◆ TASK REQUIREMENTS
From the first line of the data through the line containing "SHOW SLAVE HOSTS;", return each line exactly.

◆ DATA SUPPLIED
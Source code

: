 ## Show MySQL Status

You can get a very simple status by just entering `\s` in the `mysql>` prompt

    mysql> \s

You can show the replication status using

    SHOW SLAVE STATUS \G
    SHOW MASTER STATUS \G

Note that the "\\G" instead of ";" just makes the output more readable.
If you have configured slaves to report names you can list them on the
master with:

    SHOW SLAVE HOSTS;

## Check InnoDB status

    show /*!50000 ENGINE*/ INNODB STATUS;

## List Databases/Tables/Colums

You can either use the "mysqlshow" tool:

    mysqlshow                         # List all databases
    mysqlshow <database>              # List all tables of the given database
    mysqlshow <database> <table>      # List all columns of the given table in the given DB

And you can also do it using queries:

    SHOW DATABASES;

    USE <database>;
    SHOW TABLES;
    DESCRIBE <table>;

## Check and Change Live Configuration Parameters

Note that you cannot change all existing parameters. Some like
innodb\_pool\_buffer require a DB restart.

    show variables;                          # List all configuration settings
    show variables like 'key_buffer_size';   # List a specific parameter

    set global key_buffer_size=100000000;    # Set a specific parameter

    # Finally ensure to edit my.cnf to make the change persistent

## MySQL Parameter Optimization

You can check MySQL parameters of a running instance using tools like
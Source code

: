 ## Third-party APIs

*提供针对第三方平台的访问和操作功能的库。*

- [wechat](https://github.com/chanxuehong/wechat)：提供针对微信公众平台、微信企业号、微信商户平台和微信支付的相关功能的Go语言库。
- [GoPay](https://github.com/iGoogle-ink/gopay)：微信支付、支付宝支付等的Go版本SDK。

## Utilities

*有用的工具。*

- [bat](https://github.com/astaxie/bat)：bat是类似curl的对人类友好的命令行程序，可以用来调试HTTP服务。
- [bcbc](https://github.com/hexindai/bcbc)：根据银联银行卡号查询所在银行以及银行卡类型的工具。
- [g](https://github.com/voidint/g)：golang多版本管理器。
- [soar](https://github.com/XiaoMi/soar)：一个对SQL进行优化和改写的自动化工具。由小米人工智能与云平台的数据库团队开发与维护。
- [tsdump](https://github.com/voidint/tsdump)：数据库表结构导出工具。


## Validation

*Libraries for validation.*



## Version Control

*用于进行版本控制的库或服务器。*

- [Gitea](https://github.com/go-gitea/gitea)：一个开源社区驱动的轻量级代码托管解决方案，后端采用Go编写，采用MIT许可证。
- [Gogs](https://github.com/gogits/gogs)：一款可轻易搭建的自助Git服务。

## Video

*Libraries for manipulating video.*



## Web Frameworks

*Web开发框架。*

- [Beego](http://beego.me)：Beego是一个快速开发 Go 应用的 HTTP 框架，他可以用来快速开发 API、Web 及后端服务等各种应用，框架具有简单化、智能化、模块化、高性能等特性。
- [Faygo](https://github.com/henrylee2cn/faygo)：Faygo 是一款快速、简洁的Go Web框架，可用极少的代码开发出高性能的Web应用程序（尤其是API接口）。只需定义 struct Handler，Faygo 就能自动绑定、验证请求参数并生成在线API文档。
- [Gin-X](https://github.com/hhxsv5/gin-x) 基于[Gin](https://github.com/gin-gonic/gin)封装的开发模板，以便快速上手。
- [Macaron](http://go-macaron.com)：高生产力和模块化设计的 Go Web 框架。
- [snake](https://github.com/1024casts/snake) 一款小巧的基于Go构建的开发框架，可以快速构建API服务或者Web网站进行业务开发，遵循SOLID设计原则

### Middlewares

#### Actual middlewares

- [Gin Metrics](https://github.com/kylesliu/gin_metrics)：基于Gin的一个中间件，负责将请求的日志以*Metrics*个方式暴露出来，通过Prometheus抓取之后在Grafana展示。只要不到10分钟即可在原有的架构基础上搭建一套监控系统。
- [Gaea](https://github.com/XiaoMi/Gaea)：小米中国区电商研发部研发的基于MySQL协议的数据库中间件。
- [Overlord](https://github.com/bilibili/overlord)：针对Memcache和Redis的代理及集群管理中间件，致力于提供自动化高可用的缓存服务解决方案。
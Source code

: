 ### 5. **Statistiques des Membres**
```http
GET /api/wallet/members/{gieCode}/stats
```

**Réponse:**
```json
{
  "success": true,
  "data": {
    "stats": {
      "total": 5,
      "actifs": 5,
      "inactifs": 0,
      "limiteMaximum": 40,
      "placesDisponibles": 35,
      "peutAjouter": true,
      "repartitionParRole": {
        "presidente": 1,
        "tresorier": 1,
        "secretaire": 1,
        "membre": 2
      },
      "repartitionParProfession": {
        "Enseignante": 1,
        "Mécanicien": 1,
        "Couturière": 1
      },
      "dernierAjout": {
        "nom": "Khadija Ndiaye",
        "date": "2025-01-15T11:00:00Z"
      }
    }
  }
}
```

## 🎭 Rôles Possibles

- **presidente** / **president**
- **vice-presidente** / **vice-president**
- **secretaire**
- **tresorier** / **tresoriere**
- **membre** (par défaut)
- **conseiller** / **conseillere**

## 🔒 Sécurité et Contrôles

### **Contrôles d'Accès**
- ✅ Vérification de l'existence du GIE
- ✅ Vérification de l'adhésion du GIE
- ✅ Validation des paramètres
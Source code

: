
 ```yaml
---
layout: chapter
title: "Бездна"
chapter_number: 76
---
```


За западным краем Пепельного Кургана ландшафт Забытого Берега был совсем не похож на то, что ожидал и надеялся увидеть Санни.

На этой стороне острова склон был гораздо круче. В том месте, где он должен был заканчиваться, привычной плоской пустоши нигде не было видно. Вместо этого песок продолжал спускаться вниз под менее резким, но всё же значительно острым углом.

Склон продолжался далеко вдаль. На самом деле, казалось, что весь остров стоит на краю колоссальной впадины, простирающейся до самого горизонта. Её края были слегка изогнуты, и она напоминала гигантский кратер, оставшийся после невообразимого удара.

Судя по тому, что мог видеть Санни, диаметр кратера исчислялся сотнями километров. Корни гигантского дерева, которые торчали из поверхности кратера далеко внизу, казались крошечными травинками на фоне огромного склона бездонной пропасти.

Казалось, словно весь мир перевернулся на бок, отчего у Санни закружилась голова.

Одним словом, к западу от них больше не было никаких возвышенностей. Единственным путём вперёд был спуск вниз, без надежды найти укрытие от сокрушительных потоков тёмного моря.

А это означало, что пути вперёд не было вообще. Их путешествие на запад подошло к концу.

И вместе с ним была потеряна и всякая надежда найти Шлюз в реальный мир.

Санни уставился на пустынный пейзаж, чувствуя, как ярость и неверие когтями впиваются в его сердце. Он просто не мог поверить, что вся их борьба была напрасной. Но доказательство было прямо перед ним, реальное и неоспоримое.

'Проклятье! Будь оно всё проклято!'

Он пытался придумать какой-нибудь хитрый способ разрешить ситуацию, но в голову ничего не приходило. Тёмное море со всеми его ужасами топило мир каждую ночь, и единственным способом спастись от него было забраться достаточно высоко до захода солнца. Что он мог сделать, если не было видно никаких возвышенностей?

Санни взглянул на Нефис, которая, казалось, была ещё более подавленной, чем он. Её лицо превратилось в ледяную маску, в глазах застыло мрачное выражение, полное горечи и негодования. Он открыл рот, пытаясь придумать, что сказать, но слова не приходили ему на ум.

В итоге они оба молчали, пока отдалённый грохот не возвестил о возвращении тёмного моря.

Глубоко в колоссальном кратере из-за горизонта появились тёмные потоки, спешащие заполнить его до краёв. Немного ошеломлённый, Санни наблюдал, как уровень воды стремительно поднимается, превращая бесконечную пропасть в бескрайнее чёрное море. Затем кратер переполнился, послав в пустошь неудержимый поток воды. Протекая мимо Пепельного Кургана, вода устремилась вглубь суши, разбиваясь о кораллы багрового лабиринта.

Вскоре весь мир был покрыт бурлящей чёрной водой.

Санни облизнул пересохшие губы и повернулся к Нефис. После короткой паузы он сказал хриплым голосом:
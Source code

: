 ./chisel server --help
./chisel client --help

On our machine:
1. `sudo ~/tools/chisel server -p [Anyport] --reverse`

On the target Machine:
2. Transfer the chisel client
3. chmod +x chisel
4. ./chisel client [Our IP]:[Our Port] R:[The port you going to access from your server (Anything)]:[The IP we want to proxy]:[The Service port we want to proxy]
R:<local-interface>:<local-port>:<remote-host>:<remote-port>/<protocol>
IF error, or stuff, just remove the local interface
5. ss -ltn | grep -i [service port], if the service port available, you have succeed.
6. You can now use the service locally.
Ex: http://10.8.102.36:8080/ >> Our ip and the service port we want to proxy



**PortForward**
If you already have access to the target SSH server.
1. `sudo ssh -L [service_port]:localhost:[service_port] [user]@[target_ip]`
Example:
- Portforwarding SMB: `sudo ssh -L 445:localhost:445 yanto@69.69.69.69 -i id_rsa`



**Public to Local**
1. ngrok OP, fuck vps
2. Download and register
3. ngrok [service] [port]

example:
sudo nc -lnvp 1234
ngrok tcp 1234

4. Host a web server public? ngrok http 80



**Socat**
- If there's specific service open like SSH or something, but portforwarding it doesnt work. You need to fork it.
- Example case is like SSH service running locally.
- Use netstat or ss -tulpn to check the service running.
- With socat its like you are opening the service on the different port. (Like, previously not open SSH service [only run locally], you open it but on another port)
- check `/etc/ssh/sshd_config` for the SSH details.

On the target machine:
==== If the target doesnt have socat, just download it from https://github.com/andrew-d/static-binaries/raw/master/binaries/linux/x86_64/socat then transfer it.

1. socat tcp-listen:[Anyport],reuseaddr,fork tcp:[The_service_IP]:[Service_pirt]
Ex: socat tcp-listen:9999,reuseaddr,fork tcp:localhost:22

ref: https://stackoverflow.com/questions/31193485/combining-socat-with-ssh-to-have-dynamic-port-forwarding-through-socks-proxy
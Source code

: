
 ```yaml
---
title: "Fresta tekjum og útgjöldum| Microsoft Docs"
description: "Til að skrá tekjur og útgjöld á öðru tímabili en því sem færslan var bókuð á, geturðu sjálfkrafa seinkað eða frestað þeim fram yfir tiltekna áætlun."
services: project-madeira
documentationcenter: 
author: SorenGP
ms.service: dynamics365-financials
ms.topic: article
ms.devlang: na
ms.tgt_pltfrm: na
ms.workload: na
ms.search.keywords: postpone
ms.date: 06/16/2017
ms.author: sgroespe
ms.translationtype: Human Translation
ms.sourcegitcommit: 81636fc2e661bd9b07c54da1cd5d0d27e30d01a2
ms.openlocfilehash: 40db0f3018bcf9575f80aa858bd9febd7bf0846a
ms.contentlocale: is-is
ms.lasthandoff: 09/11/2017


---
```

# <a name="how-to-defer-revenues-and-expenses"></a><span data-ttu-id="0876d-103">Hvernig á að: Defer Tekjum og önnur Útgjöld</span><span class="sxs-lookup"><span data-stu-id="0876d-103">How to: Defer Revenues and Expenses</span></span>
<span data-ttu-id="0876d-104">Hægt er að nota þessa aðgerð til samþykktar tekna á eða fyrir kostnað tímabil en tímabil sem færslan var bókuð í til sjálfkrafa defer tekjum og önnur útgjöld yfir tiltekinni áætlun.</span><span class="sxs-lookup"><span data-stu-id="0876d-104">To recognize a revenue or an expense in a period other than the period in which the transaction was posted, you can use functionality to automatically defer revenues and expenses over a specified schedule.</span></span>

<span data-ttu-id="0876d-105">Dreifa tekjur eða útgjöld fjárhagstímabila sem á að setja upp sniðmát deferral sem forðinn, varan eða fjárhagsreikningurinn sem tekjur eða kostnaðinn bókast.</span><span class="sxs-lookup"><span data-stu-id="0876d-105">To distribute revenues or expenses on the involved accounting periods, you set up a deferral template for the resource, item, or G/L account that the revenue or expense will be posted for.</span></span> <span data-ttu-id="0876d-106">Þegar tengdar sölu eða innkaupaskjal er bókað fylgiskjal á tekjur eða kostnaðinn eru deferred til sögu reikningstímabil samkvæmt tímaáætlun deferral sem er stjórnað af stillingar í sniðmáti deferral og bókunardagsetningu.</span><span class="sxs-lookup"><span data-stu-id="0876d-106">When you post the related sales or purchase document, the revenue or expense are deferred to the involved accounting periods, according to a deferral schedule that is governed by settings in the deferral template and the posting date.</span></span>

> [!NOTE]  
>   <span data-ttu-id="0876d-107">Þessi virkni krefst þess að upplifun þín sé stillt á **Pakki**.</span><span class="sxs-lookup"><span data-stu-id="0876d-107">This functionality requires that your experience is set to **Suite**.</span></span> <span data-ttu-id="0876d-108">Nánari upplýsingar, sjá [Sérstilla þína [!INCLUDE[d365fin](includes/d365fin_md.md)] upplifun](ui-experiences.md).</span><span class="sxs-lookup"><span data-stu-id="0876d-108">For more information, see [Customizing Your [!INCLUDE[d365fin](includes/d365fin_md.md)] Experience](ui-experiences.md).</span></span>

◆ RESPONSE AREA
Source code

: ## Show MySQL Status

You can get a very simple status by just entering `\s` in the `mysql>` prompt

    mysql> \s

You can show the replication status using

    SHOW SLAVE STATUS \G
    SHOW MASTER STATUS \G

Note that the "\\G" instead of ";" just makes the output more readable.
If you have configured slaves to report names you can list them on the
master with:

    SHOW SLAVE HOSTS;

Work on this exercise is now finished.